Directions for this task: Copy each line from the listing below where the word "that" shows up.

Excerpted records:
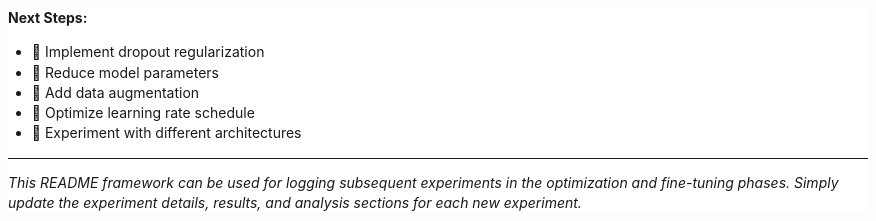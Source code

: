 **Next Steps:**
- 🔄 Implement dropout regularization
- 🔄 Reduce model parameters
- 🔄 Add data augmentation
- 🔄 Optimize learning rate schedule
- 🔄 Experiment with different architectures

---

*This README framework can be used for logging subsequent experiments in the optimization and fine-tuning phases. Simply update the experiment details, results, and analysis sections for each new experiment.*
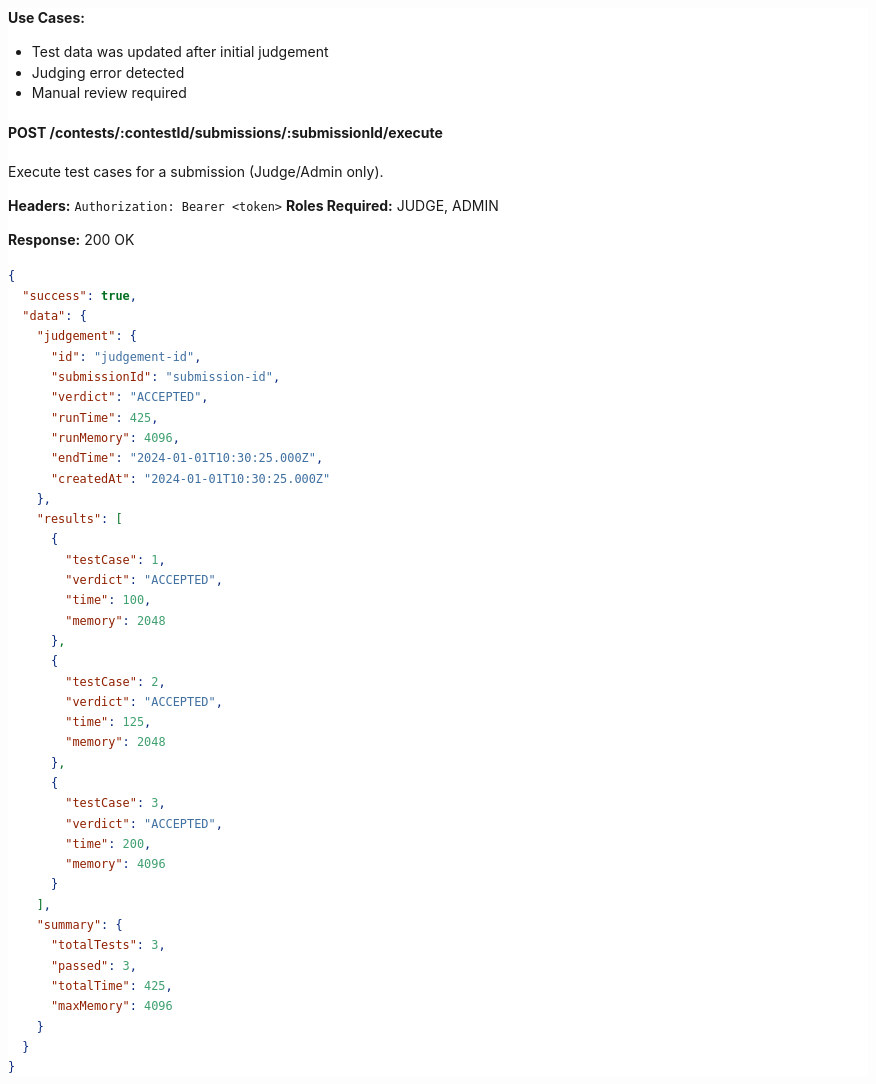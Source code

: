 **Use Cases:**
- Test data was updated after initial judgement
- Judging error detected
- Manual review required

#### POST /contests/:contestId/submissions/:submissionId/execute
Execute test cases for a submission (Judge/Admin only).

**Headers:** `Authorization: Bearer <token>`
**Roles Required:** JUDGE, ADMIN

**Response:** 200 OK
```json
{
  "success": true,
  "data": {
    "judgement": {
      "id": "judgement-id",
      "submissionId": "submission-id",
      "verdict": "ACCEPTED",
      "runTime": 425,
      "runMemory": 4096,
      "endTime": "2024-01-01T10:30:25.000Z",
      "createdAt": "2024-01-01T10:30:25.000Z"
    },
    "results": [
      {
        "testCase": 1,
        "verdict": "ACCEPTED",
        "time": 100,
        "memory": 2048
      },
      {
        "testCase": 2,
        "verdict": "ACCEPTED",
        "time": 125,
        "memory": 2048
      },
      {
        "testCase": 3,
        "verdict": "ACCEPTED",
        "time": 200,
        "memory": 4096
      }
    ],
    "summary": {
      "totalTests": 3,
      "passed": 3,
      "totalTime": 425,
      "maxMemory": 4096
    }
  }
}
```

* * *

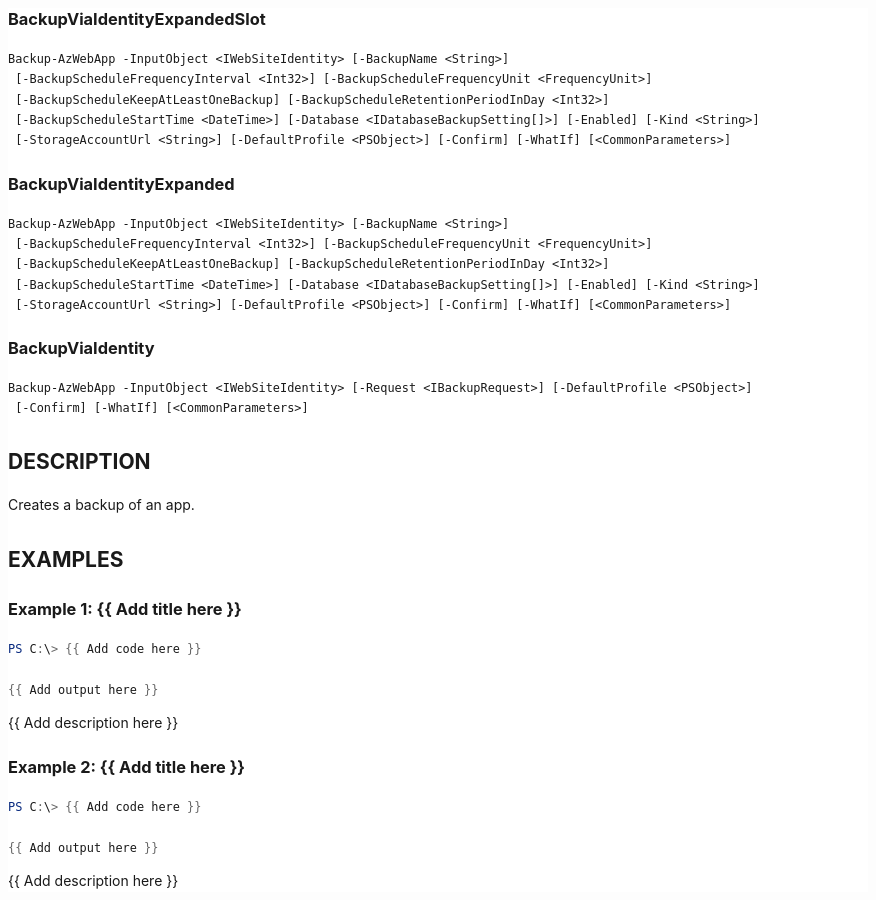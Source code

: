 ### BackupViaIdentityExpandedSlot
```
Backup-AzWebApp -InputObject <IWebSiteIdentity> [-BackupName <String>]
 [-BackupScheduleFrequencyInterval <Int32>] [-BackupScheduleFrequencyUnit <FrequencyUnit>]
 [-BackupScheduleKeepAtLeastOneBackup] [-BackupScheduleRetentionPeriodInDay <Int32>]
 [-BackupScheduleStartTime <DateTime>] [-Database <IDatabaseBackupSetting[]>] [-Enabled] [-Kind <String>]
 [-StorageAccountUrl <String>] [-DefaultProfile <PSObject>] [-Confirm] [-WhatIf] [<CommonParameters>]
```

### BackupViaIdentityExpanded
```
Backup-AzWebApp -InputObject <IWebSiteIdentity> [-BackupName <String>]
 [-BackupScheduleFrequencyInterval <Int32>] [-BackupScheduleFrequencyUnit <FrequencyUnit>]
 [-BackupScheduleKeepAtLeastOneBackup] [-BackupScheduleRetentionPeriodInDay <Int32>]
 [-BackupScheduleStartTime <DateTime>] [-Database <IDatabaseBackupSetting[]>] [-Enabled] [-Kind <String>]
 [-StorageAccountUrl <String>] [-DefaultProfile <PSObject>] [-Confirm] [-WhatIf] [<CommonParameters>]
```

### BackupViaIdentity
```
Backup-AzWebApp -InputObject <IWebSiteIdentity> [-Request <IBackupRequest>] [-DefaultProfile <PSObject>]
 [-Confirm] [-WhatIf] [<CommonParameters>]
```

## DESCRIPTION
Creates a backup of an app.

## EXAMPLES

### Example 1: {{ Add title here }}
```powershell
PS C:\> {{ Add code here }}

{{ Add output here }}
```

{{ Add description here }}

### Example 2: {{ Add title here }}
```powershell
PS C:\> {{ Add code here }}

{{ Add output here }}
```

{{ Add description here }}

* * *

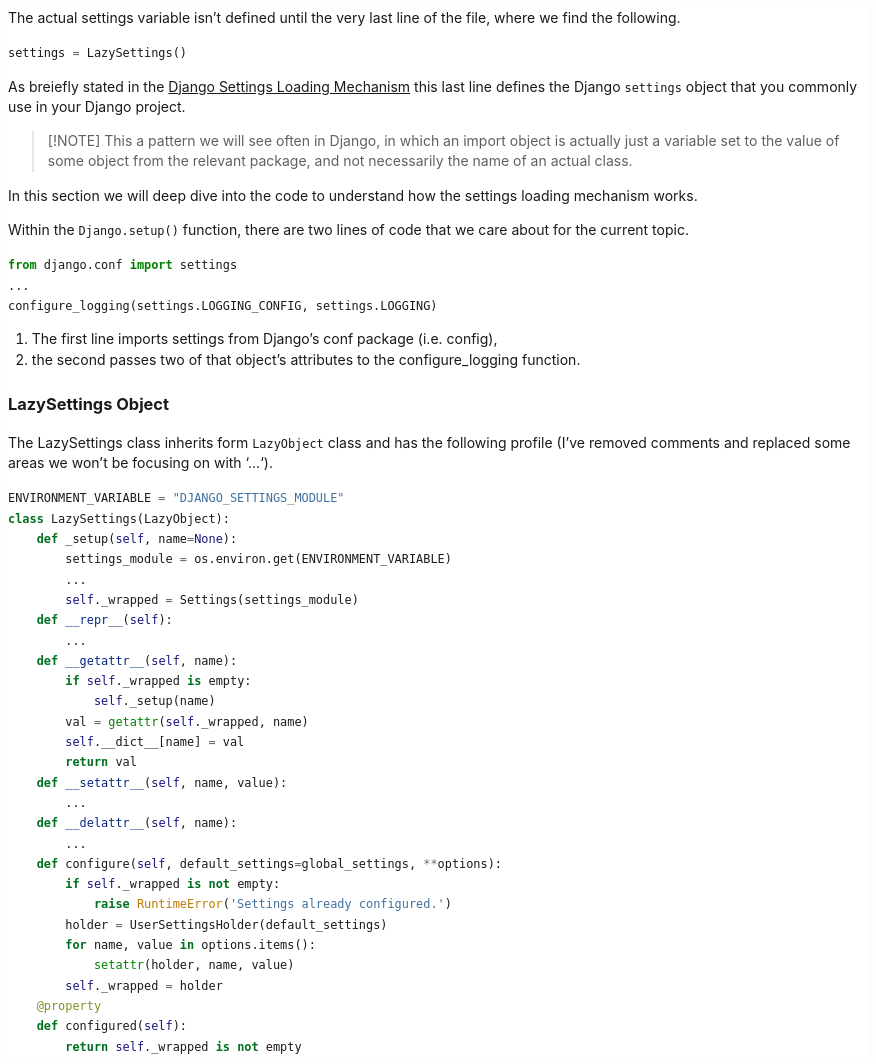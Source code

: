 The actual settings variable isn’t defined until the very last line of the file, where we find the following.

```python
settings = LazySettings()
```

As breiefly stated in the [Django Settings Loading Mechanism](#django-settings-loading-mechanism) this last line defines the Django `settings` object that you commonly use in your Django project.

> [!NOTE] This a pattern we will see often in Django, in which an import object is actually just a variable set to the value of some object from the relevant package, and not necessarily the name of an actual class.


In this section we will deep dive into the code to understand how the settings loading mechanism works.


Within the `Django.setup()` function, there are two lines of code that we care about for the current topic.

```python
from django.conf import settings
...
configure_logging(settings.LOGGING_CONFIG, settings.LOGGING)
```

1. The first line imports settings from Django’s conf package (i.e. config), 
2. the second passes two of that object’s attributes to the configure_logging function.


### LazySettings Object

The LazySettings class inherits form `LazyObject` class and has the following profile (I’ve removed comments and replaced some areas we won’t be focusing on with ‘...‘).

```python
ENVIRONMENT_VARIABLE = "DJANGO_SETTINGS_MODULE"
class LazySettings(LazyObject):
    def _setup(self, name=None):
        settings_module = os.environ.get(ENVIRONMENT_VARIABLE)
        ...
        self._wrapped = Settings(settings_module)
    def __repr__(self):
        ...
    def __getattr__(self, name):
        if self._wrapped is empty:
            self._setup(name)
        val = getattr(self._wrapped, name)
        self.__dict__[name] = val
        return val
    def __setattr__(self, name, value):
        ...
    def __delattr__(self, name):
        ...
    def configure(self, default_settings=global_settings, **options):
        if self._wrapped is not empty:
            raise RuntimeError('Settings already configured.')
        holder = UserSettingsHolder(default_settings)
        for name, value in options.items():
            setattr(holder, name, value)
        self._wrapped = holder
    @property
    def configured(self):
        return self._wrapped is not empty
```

Solved exercise:
As breiefly stated in the [Django Settings Loading Mechanism](#django-settings-loading-mechanism) this last line defines the Django `settings` object that you commonly use in your Django project.
Within the `Django.setup()` function, there are two lines of code that we care about for the current topic.
2. the second passes two of that object’s attributes to the configure_logging function.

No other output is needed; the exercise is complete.